Dia desses, ao voltar de uma viagem aérea, presenciei uma cena interessante. Terminada a aterragem e iniciada a operação de desembarque, a aeromoça fez este anúncio: "Para seu conforto, o desembarque também poderá ser feito pela porta traseira da aeronave".
Incontinenti e em voz alta (talvez porque quisesse ser ouvido pela aeromoça), um passageiro, que já estava em pé, comentou com a pessoa que o acompanhava: "É melhor colocar o "também" em outro lugar". E emendou, com ênfase no "também": "O desembarque poderá ser feito também pela porta traseira".
Em seguida, a fila começou a andar. Quando me viu (eu estava sentado na última fileira), o passageiro que fez o comentário abriu um sorriso e disse: "Professor, juro que eu não tinha visto o senhor". E ele de fato não podia ter visto, já que estava razoavelmente longe de mim.
O que se seguiu foi uma verdadeira mesa-redonda sobre o assunto, com a participação de todos os que se espremiam no exíguo corredor do avião.
É claro que a observação daquele passageiro faz sentido. Tomada ao pé da letra, a frase da aeromoça permite a interpretação de que, além do desembarque, outra coisa pode ser feita pela porta traseira.
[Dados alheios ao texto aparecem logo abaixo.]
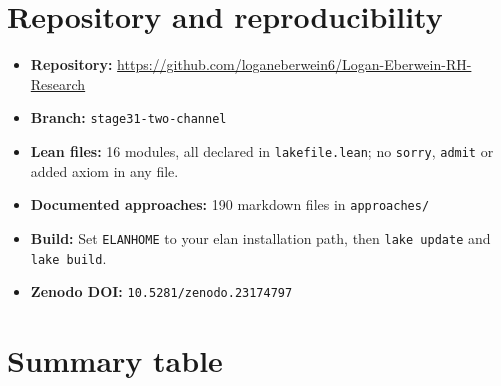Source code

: \documentclass[11pt]{article}
\theoremstyle{remark}
\DeclareRobustCommand{\_}{\ifmmode\text{\textunderscore}\else\textunderscore\allowbreak\fi}
\begin{document}
\section{Repository and reproducibility}

\begin{itemize}
\item \textbf{Repository:} \url{https://github.com/loganeberwein6/Logan-Eberwein-RH-Research}
\item \textbf{Branch:} \texttt{stage31-two-channel}
\item \textbf{Lean files:} 16 modules, all declared in \texttt{lakefile.lean}; no \texttt{sorry}, \texttt{admit} or added axiom in any file.
\item \textbf{Documented approaches:} 190 markdown files in \texttt{approaches/}
\item \textbf{Build:} Set \texttt{ELAN\_HOME} to your elan installation path, then \texttt{lake update} and \texttt{lake build}.
\item \textbf{Zenodo DOI:} \texttt{10.5281/zenodo.23174797}
\end{itemize}

\section{Summary table}
\end{document}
O fato é que a bendita palavra "também" é um terror. Com ela, qualquer descuido basta para o duplo sentido dar o ar da graça, ou -pior- para que a frase não tenha o sentido desejado.
Dependendo do contexto, uma construção como "Ele também afirmou que o projeto contraria os interesses do povo brasileiro", por exemplo, pode permitir duas interpretações: 1) ele é uma das pessoas que afirmaram que o tal projeto contraria os interesses do povo brasileiro; 2) ele fez pelo menos duas afirmações, entre as quais a de que o projeto contraria os interesses do povo brasileiro.
Se o sentido desejado é o primeiro, é melhor colocar "também" antes de "ele" ("Também ele afirmou que o projeto contraria..."). Se o sentido desejado é o segundo, é melhor colocar "também" depois de "afirmou" ("Ele afirmou também que o projeto...").
Outra palavra perigosa é "somente". No último vestibular da Fuvest, a banca fez uma questão baseada neste aviso, posto ao lado de um caixa eletrônico de um grande banco: "Em caso de dúvida, somente aceite ajuda de funcionário do banco". O candidato tinha de reescrever a frase, "posicionando adequadamente o termo sublinhado, de modo a eliminar a ambiguidade nela existente". É claro que o termo sublinhado era "somente".
O leitor já descobriu qual é o segundo sentido da frase? Vamos lá: em caso de dúvida, a única coisa possível é aceitar ajuda de um funcionário, o que significa, por exemplo, que o usuário não pode desistir de usar o equipamento.
Onde pôr o bendito "somente", afinal? É simples: "Em caso de dúvida, aceite ajuda somente de funcionário do banco". Se você pensou em colocar essa palavrinha depois de "aceite", pare e repense. Que tal? Nessa posição ("Em caso de dúvida, aceite somente ajuda..."), a ambiguidade persistiria, não? É isso.